Judge of the 30th Kentucky Circuit Court
- In office January 2, 1984 – May 5, 1993
- Preceded by: Charles H. Anderson
- Succeeded by: William E. McAnulty Jr.

Judge of the 30th Kentucky District Court
- In office January 2, 1978 – January 2, 1984
- Preceded by: Court established
- Succeeded by: Henry F. Weber

Jefferson County Magistrate
- In office November 1976 – January 2, 1978
- Preceded by: Charles H. Anderson
- Succeeded by: Sammie Roland

Personal details
- Born: September 15, 1949 (age 76) Louisville, Kentucky, U.S.
- Education: Western Kentucky University (BA) University of Louisville (JD)

= Martin E. Johnstone =

Kentucky judge (born 1949)

Martin E. Johnstone (born September 15, 1949) is an American lawyer who served as a justice of the Kentucky Supreme Court from 1996 until his resignation in 2006. He previously served as a judge of the Kentucky Court of Appeals from 1993 to 1996, and as a trial judge at various levels from 1976 to 1993.

==Early life==
Johnstone was born on September 15, 1949, in Louisville, Kentucky. He received a Bachelor of Arts from Western Kentucky University, followed by a Juris Doctor from the University of Louisville.

==Judicial career==
Johnstone was first elected in a 1976 special election as a magistrate of Jefferson County, a position which at the time oversaw minor judicial matters such as civil cases involving disputes less than $500. Following an amendment to the state constitution, the position of magistrate was stripped of these duties, which were given to the newly created district courts. Johnstone was elected to the 30th District Court, comprising Jefferson County, in 1977 and 1981. He was elected to the 30th Circuit Court in 1983 and 1991.
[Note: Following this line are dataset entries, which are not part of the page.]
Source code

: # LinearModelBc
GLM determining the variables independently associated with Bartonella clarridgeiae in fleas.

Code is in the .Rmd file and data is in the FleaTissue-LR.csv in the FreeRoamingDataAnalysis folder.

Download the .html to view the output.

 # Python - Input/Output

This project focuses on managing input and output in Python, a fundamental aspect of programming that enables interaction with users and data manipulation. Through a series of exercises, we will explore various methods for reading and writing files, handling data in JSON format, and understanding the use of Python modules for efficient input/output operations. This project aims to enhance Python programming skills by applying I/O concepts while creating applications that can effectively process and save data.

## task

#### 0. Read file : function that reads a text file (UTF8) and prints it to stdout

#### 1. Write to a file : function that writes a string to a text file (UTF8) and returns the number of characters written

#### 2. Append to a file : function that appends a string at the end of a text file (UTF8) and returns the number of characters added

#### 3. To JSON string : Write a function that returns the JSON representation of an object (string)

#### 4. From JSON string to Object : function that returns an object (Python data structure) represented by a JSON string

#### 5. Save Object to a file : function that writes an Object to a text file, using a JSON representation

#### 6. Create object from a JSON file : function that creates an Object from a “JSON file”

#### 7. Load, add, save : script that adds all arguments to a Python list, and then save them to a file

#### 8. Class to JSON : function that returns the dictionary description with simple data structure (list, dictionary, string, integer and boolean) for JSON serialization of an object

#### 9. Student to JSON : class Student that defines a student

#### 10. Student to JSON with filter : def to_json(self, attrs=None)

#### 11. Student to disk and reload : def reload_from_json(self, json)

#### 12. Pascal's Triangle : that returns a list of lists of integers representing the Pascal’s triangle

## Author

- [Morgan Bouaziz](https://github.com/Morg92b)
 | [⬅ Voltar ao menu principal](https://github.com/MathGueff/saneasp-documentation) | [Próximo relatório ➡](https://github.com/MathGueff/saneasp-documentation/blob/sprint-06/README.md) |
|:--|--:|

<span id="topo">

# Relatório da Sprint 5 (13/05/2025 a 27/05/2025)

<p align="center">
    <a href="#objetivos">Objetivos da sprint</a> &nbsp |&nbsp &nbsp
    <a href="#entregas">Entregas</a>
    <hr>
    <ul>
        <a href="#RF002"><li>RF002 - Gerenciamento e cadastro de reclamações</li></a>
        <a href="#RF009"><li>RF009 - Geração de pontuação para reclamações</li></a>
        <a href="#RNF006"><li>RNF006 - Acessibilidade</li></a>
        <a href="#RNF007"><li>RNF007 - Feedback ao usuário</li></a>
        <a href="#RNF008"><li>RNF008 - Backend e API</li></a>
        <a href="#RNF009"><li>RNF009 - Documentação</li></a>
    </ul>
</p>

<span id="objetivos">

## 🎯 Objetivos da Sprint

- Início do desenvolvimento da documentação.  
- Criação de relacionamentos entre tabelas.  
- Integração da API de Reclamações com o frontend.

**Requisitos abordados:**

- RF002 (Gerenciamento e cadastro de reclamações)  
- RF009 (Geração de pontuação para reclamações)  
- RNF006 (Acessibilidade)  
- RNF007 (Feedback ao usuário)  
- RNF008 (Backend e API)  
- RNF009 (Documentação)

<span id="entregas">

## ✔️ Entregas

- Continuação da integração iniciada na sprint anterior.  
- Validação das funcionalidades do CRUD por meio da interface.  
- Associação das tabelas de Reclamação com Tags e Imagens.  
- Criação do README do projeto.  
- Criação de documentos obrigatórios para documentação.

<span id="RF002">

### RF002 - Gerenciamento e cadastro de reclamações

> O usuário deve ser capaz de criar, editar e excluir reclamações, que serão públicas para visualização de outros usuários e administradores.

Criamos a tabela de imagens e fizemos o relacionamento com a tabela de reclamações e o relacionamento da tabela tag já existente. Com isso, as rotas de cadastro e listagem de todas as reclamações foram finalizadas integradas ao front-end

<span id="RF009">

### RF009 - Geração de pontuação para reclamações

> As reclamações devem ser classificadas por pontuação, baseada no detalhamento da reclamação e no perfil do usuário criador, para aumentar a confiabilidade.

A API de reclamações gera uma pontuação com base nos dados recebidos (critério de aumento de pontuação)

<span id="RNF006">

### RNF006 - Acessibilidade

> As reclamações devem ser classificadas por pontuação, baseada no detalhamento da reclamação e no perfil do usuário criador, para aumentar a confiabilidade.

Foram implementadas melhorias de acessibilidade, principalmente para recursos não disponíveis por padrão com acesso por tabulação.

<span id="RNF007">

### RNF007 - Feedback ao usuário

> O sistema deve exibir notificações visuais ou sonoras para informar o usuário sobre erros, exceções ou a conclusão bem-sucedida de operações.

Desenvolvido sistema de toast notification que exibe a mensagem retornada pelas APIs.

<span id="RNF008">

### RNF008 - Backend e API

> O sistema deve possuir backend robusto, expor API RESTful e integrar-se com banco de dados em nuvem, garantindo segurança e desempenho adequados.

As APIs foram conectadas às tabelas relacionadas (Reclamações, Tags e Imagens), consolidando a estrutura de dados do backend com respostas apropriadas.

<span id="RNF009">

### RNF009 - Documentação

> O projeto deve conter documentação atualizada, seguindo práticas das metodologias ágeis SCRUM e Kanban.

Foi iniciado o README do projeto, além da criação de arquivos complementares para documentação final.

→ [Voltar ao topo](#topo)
Johnstone was appointed by governor Brereton Jones to the Kentucky Court of Appeals on May 5, 1993, following the resignation of judge John Hayes. The following November, he won a special election to fill the remainder of Hayes's term. In November 1996, Johnstone won a special election to the Kentucky Supreme Court, defeating incumbent justice Nicholas King, who had been appointed in the interim by governor Jones. He won reelection to a full eight-year term in 1998, before resigning from the court on June 30, 2006.